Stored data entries
▬▬▬▬▬▬

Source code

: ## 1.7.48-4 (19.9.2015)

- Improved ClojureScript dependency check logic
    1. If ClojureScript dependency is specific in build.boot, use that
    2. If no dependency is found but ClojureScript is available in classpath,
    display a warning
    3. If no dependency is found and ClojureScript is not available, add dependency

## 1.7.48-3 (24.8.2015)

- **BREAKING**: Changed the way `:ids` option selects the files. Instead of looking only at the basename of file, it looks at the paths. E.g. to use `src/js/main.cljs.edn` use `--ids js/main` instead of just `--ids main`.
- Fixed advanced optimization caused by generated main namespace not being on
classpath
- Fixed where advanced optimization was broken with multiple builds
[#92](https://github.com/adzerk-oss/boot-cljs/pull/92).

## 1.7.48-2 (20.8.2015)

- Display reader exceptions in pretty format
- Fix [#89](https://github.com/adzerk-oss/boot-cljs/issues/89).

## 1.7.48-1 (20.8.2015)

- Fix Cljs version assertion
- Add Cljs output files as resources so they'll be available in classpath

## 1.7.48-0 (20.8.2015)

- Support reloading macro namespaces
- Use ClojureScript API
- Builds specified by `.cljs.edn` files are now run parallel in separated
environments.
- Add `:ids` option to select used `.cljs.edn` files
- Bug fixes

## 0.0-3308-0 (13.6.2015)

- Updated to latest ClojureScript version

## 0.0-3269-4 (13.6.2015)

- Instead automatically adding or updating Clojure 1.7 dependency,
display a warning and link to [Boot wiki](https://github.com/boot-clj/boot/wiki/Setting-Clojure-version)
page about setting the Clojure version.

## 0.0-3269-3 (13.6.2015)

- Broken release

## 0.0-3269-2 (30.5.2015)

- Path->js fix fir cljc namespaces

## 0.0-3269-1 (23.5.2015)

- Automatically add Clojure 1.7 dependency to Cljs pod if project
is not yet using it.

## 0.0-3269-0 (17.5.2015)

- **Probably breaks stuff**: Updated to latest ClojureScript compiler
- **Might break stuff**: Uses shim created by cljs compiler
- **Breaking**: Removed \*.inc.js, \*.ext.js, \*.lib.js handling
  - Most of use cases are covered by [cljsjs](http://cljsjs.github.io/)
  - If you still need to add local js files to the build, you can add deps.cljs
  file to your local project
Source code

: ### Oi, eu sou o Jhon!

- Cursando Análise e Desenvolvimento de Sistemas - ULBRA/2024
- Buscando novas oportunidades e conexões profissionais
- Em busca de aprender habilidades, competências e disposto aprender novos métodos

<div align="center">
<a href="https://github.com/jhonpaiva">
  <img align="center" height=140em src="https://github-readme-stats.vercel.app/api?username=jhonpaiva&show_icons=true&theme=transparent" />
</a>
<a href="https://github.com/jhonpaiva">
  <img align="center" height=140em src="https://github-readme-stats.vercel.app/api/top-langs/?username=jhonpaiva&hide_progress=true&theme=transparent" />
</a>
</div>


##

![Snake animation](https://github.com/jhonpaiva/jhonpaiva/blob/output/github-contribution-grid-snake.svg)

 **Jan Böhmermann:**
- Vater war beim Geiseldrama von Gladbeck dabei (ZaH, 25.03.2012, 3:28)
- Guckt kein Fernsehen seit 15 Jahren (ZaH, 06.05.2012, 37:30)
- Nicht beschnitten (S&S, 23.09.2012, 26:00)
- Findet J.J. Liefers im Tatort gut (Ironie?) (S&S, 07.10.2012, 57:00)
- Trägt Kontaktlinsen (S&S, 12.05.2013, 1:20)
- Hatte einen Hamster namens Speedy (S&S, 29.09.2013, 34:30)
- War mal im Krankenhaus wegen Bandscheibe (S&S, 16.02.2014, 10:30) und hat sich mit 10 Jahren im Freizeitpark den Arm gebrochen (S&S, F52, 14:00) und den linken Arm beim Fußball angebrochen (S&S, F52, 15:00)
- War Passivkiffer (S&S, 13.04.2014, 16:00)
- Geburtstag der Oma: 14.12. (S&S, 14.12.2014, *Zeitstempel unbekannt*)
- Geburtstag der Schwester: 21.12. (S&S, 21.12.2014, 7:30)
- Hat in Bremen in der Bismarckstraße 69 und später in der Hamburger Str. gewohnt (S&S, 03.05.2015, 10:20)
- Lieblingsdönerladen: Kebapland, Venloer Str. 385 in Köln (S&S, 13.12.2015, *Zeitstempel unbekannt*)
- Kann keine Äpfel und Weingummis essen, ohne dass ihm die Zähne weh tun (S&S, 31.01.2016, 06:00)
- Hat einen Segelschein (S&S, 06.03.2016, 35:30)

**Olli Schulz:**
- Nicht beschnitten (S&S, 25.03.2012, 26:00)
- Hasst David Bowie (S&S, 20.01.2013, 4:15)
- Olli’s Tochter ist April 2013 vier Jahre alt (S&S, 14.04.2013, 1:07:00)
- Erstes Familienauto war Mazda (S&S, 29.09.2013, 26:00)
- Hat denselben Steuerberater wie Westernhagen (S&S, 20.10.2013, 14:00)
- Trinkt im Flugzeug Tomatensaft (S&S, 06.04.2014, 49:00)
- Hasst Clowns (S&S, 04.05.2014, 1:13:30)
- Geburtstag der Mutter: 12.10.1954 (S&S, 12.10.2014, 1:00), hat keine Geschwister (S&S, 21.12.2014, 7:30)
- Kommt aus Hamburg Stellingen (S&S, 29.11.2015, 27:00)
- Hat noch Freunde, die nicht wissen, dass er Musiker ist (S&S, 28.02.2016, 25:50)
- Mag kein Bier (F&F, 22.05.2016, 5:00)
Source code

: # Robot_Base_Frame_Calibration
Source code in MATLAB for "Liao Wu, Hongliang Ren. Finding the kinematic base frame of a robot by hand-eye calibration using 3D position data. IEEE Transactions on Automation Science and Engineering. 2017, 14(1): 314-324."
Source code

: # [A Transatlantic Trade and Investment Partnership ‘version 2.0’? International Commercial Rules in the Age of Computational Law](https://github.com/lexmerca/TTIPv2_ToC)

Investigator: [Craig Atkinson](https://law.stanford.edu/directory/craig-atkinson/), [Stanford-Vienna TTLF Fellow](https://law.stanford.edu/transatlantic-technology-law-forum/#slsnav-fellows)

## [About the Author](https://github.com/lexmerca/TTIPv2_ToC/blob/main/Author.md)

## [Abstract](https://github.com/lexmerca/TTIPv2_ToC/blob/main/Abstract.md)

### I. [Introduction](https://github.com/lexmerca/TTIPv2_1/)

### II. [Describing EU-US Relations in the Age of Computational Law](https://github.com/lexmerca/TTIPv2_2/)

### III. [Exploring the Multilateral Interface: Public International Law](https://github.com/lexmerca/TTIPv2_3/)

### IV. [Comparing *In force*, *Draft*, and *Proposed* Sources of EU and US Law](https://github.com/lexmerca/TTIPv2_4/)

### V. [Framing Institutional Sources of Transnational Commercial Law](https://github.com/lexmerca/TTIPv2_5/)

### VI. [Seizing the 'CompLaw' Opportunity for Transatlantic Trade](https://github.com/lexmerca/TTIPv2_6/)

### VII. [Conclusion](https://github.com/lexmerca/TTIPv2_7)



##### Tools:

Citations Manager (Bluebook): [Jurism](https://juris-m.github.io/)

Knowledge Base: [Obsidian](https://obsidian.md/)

▬▬▬▬▬▬

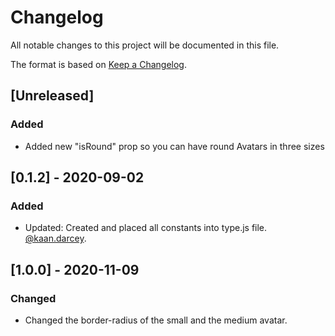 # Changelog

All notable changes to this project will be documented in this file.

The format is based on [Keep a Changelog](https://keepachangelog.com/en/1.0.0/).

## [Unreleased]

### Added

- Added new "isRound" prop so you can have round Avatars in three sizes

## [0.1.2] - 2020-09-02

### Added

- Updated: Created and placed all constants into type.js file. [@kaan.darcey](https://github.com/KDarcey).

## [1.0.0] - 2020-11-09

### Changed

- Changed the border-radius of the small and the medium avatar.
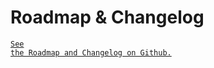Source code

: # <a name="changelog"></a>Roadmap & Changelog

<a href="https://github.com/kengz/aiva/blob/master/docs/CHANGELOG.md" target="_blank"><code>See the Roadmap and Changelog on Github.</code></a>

▬▬▬▬▬▬

WHAT YOU SHOULD DO
For this exercise, repeat exactly the lines of the data above from the one with "- Add Cljs output" down to the one with "- Broken release", both end lines included.

RESPONSE TO THE TASK
- Add Cljs output files as resources so they'll be available in classpath

## 1.7.48-0 (20.8.2015)

- Support reloading macro namespaces
- Use ClojureScript API
- Builds specified by `.cljs.edn` files are now run parallel in separated
environments.
- Add `:ids` option to select used `.cljs.edn` files
- Bug fixes

## 0.0-3308-0 (13.6.2015)

- Updated to latest ClojureScript version

## 0.0-3269-4 (13.6.2015)

- Instead automatically adding or updating Clojure 1.7 dependency,
display a warning and link to [Boot wiki](https://github.com/boot-clj/boot/wiki/Setting-Clojure-version)
page about setting the Clojure version.

## 0.0-3269-3 (13.6.2015)

- Broken release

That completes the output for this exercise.